Apart from these advantages, it can lead to loss of potential data.

In VQ, the signal vectors from a very large vector scale can be mapped on a finite region of space (Fig. 4). Every region of the space is known as “cluster” and is shown by a center called “codeword”. The group of these code words is known as a “codebook” [7].

In the figure are two different speakers on a two-dimensional space. Triangle refers to the vector from “speaker 1” while the circle refers to the vector from “speaker 2”. There are two phases in VQ. In the first phase which is also known as the training phase, a codebook is generated which is speaker specific for every single known speaker taking the training vectors in the database. The result of these code words is represented as the centroid of every triangle or circle as shown in the figure by Green Circles for “speaker 1” and Green Triangles for “speaker 2”.

In the second phase which is also known as the recognition phase, speech input signal is “vector quantized” using a trained codebook and the total VQ-distortion is computed. The speaker having the codebook with the least distortion is discovered.

5 Conclusion and Future Work

The main objective of this research is to analyze why the hybrid approach is better to use for feature extraction and how can vector quantization help in fast and accurate feature matching. This paper gives the detail about various feature extraction techniques and how hybrid approach is better than these techniques. It shows some of the advantages of the hybrid approach in the table.

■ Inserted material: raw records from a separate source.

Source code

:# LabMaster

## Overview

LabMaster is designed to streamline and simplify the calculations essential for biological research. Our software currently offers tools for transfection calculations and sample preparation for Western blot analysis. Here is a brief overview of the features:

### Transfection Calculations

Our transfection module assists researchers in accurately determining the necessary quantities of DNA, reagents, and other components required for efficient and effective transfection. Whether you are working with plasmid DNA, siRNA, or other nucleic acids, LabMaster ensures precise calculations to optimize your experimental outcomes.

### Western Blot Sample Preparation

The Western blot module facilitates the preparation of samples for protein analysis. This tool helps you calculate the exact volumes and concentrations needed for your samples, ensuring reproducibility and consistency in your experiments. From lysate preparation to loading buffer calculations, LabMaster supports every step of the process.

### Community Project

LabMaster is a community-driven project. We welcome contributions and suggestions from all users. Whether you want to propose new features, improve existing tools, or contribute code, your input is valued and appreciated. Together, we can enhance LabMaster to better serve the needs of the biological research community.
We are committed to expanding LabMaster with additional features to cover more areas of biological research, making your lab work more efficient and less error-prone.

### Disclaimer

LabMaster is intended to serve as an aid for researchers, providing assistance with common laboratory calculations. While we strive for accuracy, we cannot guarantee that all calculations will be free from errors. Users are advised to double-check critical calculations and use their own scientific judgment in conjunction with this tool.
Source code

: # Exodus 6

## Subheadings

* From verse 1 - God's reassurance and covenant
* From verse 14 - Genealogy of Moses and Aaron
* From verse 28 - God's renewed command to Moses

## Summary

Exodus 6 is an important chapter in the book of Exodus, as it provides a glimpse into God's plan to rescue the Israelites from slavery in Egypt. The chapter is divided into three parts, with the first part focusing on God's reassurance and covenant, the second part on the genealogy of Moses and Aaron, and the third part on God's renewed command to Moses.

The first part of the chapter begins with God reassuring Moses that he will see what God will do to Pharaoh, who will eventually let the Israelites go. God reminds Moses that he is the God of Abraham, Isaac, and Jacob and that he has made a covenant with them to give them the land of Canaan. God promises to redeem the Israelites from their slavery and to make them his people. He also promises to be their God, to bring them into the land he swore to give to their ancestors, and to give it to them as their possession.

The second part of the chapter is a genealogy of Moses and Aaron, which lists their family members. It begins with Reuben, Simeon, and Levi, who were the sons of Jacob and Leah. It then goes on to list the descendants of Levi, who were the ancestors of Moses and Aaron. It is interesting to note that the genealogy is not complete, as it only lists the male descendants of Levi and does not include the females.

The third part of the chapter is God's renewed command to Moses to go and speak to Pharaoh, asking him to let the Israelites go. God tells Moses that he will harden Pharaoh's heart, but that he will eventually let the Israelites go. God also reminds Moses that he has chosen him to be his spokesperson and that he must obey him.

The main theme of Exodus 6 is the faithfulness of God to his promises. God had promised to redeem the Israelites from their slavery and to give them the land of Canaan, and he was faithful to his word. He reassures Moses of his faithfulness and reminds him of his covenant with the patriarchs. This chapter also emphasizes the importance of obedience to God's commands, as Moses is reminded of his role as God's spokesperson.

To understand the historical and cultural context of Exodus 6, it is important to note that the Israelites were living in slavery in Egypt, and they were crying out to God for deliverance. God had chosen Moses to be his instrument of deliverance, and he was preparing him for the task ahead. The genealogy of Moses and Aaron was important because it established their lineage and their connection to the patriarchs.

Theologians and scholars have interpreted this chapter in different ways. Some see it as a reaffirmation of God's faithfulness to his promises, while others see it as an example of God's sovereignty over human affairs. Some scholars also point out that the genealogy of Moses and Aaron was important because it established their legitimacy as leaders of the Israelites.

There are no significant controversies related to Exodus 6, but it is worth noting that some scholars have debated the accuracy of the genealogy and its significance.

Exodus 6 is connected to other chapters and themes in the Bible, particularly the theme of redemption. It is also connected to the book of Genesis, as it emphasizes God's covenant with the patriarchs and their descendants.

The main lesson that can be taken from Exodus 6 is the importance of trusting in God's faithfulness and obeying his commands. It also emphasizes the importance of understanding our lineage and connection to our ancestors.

On the basis of the review, it is analyzed that the combination of techniques can help in achieving good results in a noisy environment also as variety of filters is used in hybrid approach. This hybrid approach is used for a flexible kind of environment.

For feature matching, vector quantization is used in which optimization is done which speeds up the recognition process. The future work is to develop an ASR System with high accuracy.